##Statistics Seminar##\\ Department of Mathematical Sciences
~~META:title =December 10, 2015~~
^ **DATE:**|Thursday, December 10, 2015 |
^ **TIME:**|1:15pm to 2:15pm |
^ **LOCATION:**|WH 100E |
^ **SPEAKER:**|Aleksey Polunchenko, Binghamton University|
^ **TITLE:**|Exact distribution of the Generalized Shiryaev--Roberts Stopping Time under the Minimax Brownian Motion Setup|
\\
**Abstract**We consider the quickest change-point detection problem where the aim is to detect the onset of a given drift in “live”-monitored standard Brownian motion; the change-point is assumed unknown (nonrandom).

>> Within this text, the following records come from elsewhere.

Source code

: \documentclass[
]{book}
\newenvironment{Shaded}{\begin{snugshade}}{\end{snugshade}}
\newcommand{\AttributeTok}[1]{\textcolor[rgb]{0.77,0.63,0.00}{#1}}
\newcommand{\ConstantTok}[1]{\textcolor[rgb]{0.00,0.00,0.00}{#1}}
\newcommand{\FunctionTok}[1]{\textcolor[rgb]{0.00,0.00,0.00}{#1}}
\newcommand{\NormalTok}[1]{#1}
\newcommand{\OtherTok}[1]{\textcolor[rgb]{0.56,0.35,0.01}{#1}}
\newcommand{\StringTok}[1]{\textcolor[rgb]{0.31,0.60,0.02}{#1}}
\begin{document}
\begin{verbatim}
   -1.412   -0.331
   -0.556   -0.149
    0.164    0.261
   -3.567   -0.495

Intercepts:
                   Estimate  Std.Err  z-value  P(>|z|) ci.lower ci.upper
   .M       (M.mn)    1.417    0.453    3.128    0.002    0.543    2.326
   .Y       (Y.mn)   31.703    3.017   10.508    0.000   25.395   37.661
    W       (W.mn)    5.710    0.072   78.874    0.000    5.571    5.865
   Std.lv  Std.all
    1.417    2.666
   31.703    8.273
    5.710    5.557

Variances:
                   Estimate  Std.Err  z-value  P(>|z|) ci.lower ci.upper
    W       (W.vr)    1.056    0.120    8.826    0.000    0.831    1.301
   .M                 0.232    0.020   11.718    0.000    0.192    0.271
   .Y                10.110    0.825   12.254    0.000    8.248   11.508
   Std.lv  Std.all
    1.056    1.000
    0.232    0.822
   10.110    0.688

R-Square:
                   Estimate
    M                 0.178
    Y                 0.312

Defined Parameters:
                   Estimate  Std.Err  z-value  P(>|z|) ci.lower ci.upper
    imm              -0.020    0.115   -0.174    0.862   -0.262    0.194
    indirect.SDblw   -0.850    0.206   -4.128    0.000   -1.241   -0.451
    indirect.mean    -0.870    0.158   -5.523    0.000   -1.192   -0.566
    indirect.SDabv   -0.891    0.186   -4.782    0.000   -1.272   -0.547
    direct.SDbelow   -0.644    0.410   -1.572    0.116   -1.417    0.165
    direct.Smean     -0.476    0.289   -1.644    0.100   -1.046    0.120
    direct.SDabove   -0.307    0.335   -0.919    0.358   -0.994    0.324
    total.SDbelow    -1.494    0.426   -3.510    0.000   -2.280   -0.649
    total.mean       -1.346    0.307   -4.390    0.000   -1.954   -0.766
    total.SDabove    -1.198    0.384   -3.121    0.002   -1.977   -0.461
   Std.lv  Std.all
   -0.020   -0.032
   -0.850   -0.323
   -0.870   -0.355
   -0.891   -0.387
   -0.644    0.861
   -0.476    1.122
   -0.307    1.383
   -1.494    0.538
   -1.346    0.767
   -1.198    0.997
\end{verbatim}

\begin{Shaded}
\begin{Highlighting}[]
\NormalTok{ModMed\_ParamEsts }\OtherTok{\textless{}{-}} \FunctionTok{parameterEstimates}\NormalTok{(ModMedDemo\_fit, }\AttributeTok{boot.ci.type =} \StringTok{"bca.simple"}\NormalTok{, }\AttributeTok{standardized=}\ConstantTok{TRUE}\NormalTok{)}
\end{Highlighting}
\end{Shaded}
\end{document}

The object of interest is the distribution of the stopping time associated with the Generalized Shryaev–Roberts (GSR) detection procedure set up to “sense” the presence of the drift. Specifically, we seek the GSR stopping time's survival function, i.e., the tail probability that no alarm is triggered by the GSR procedure prior to a given point in time, and distinguish two scenarios: (a) when the drift is never in effect and (b) when the drift is in effect ab initio. Under each of the two scenarios we obtain a closed-form formula for the survival function, with the GSR statistic's (deterministic) nonnegative headstart assumed arbitrarily given. The two formulae are found analytically, through direct solution of the respective Kolmogorov forward equation via the Fourier spectral method to achieve separation of the spacial and temporal variables. We then exploit the obtained formulae numerically and offer a brief study to characterize the pre- and post-drift distributions of the GSR stopping time depending on three factors: (1) drift magnitude, (2) time, and (3) the GSR statistic's headstart.